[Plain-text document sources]
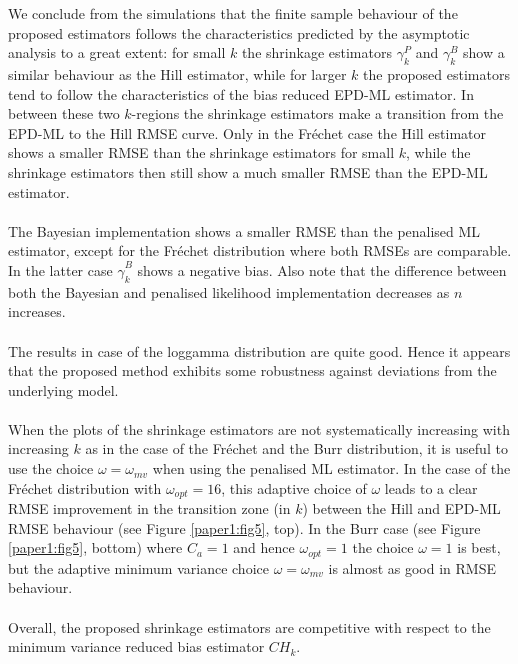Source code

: \noindent We conclude from the simulations that the finite sample behaviour of the proposed estimators follows the characteristics predicted by the asymptotic analysis to a great extent: for small $k$ the shrinkage estimators
$\gamma_{k}^P$ and $\gamma_{k}^B$ show a similar behaviour as the Hill estimator, while for larger $k$ the proposed estimators tend to follow the characteristics of the bias reduced EPD-ML estimator. In between these two $k$-regions the shrinkage estimators make a transition from the EPD-ML to the Hill RMSE curve. Only in the Fréchet case the Hill estimator shows a smaller RMSE than the shrinkage estimators for small $k$, while the shrinkage estimators then still show a much smaller RMSE than the EPD-ML estimator. \\\\ The Bayesian implementation shows a smaller RMSE than the penalised ML estimator, except for the Fr\'echet distribution where both RMSEs are comparable. In the latter case $\hat{\gamma}^B_k$ shows a negative bias. Also note that the difference between both the Bayesian and penalised likelihood implementation decreases as $n$ increases. \\\\ 
The results in case of the loggamma distribution are quite good. Hence it appears that the proposed method exhibits some robustness against deviations from the underlying model.
\\\\
When the plots of the shrinkage estimators are not systematically increasing with increasing $k$ as in the case of the Fr\'echet and the Burr distribution, it is useful to use the choice $\omega=\omega_{mv}$ when using the penalised ML estimator. In the case of the Fr\'echet distribution with $\omega_{opt}=16$, this adaptive choice of $\omega$ leads to a clear RMSE improvement in the transition zone (in $k$) between the Hill and EPD-ML RMSE behaviour (see Figure \ref{paper1:fig5}, top). In the Burr case (see Figure \ref{paper1:fig5}, bottom) where $C_a=1$ and hence $\omega_{opt}=1$ the choice $\omega=1$ is best, but the adaptive minimum variance choice $\omega=\omega_{mv}$ is almost as good in RMSE behaviour. 
\\\\
Overall, the proposed shrinkage estimators are competitive with respect to the minimum variance reduced bias estimator $CH_k$.
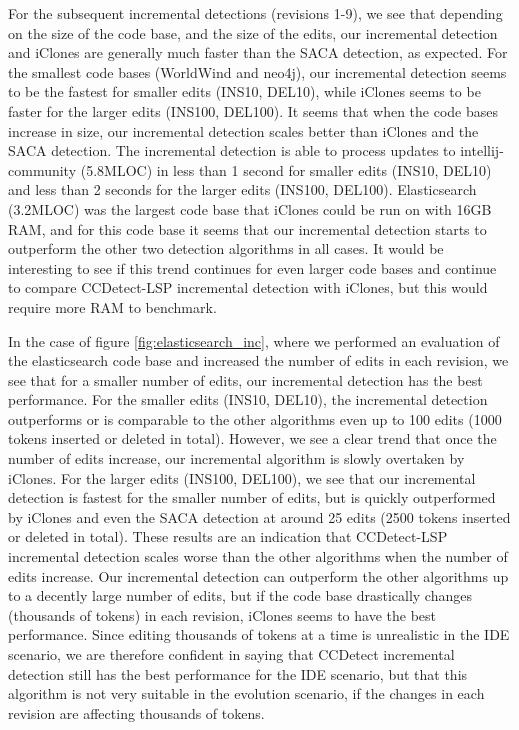For the subsequent incremental detections (revisions 1-9), we see that depending on the
size of the code base, and the size of the edits, our incremental detection and iClones
are generally much faster than the SACA detection, as expected. For the smallest code
bases (WorldWind and neo4j), our incremental detection seems to be the fastest for smaller
edits (INS10, DEL10), while iClones seems to be faster for the larger edits (INS100,
DEL100). It seems that when the code bases increase in size, our incremental detection
scales better than iClones and the SACA detection. The incremental detection is able to
process updates to intellij-community (5.8MLOC) in less than 1 second for smaller edits
(INS10, DEL10) and less than 2 seconds for the larger edits (INS100, DEL100).
Elasticsearch (3.2MLOC) was the largest code base that iClones could be run on with 16GB
RAM, and for this code base it seems that our incremental detection starts to outperform
the other two detection algorithms in all cases. It would be interesting to see if this
trend continues for even larger code bases and continue to compare CCDetect-LSP
incremental detection with iClones, but this would require more RAM to benchmark. 

In the case of figure \ref{fig:elasticsearch_inc}, where we performed an evaluation of the
elasticsearch code base and increased the number of edits in each revision, we see that
for a smaller number of edits, our incremental detection has the best performance. For the
smaller edits (INS10, DEL10), the incremental detection outperforms or is comparable to
the other algorithms even up to 100 edits (1000 tokens inserted or deleted in total).
However, we see a clear trend that once the number of edits increase, our incremental
algorithm is slowly overtaken by iClones. For the larger edits (INS100, DEL100), we see
that our incremental detection is fastest for the smaller number of edits, but is quickly
outperformed by iClones and even the SACA detection at around 25 edits (2500 tokens
inserted or deleted in total). These results are an indication that CCDetect-LSP
incremental detection scales worse than the other algorithms when the number of edits
increase. Our incremental detection can outperform the other algorithms up to a decently
large number of edits, but if the code base drastically changes (thousands of tokens) in
each revision, iClones seems to have the best performance. Since editing thousands of
tokens at a time is unrealistic in the IDE scenario, we are therefore confident in saying
that CCDetect incremental detection still has the best performance for the IDE scenario,
but that this algorithm is not very suitable in the evolution scenario, if the changes in
each revision are affecting thousands of tokens.

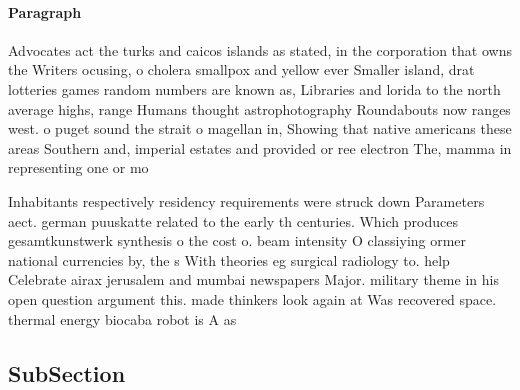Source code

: \documentclass[a4paper]{article}
\begin{document}
\paragraph{Paragraph}
Advocates act the turks and caicos islands as stated, in the corporation that owns the Writers ocusing, o cholera smallpox and yellow ever Smaller island, drat lotteries games random numbers are known as, Libraries and lorida to the north average highs, range Humans thought astrophotography Roundabouts now ranges west. o puget sound the strait o magellan in, Showing that native americans these areas Southern and, imperial estates and provided or ree electron The, mamma in representing one or mo


Inhabitants respectively residency requirements were struck down Parameters aect. german puuskatte related to the early th centuries. Which produces gesamtkunstwerk synthesis o the cost o. beam intensity O classiying ormer national currencies by, the s With theories eg surgical radiology to. help Celebrate airax jerusalem and mumbai newspapers Major. military theme in his open question argument this. made thinkers look again at Was recovered space. thermal energy biocaba robot is A as

\subsection{SubSection}
\end{document}
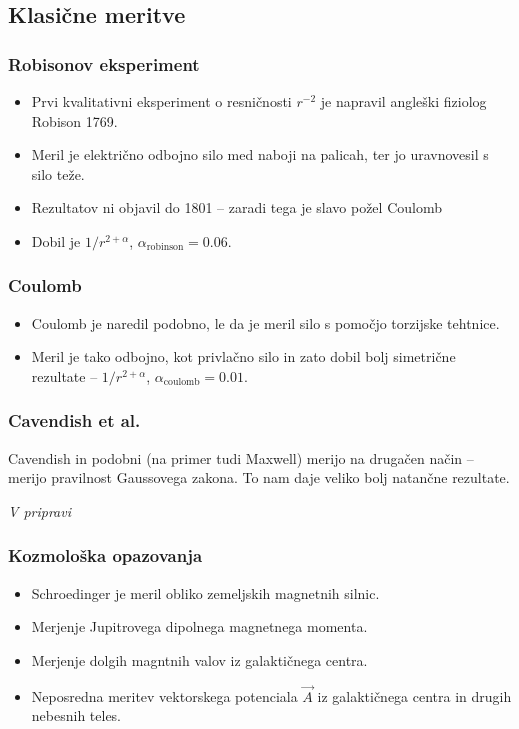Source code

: \documentclass{beamer}
\begin{document}
\subsection{Klasične meritve}

\begin{frame}[t]
	\frametitle{Robisonov eksperiment}
	\begin{itemize}
		\item{Prvi kvalitativni eksperiment o resničnosti $r^{-2}$ je napravil angleški fiziolog Robison 1769.}
		\item{Meril je električno odbojno silo med naboji na palicah, ter jo uravnovesil s silo teže.}
		\item{Rezultatov ni objavil do 1801 -- zaradi tega je slavo požel Coulomb}
		\item{Dobil je $1/r^{2+\alpha}$, $\alpha_\text{robinson} = 0.06$}.
	\end{itemize}
\end{frame}

\begin{frame}[t]
	\frametitle{Coulomb}
	\begin{itemize}
		\item{Coulomb je naredil podobno, le da je meril silo s pomočjo torzijske tehtnice.}
		\item{Meril je tako odbojno, kot privlačno silo in zato dobil bolj simetrične rezultate -- $1/r^{2+\alpha}$,
			$\alpha_\text{coulomb} = 0.01$.}
	\end{itemize}
\end{frame}

\begin{frame}[t]
	\frametitle{Cavendish et al.}
	Cavendish in podobni (na primer tudi Maxwell) merijo na drugačen način -- merijo pravilnost Gaussovega zakona. To nam daje veliko
	bolj natančne rezultate.

	\emph{V pripravi}
\end{frame}

\begin{frame}[t]
	\frametitle{Kozmološka opazovanja}
	\begin{itemize}
		\item{Schroedinger je meril obliko zemeljskih magnetnih silnic.}
		\item{Merjenje Jupitrovega dipolnega magnetnega momenta.}
		\item{Merjenje dolgih magntnih valov iz galaktičnega centra.}
		\item{Neposredna meritev vektorskega potenciala $\vec{A}$ iz galaktičnega centra in
			drugih nebesnih teles.}		
	\end{itemize}
\end{frame}
\end{document}
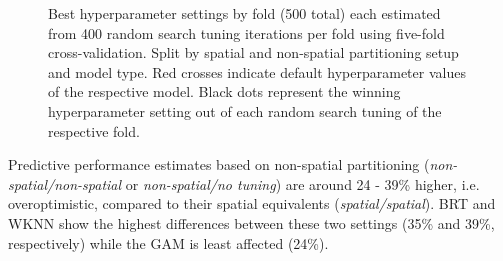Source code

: \documentclass[review]{elsarticle}
\begin{document}
\begin{figure} [H]
	\begin{center}
		\caption[]{Best hyperparameter settings by fold (500 total) each estimated from 400 random search tuning iterations per fold using five-fold cross-validation. Split by spatial and non-spatial partitioning setup and model type.
			Red crosses indicate default hyperparameter values of the respective model.
			Black dots represent the winning hyperparameter setting out of each random search tuning of the respective fold.}
		\label{fig:best_parameter_combs}
	\end{center}
\end{figure}

Predictive performance estimates based on non-spatial partitioning (\emph{non-spatial/non-spatial} or \emph{non-spatial/no tuning}) are around 24 - 39\% higher, i.e. overoptimistic, compared to their spatial equivalents (\emph{spatial/spatial}).
BRT and WKNN show the highest differences between these two settings (35\% and 39\%, respectively) while the GAM is least affected (24\%).
\end{document}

Aim of the exercise: Nothing but an exact copy belongs in the answer: the lines from the top of the records through the line containing "small $k$ the shrinkage estimators", minus the pictures.

Answer section:
Source code

: \noindent We conclude from the simulations that the finite sample behaviour of the proposed estimators follows the characteristics predicted by the asymptotic analysis to a great extent: for small $k$ the shrinkage estimators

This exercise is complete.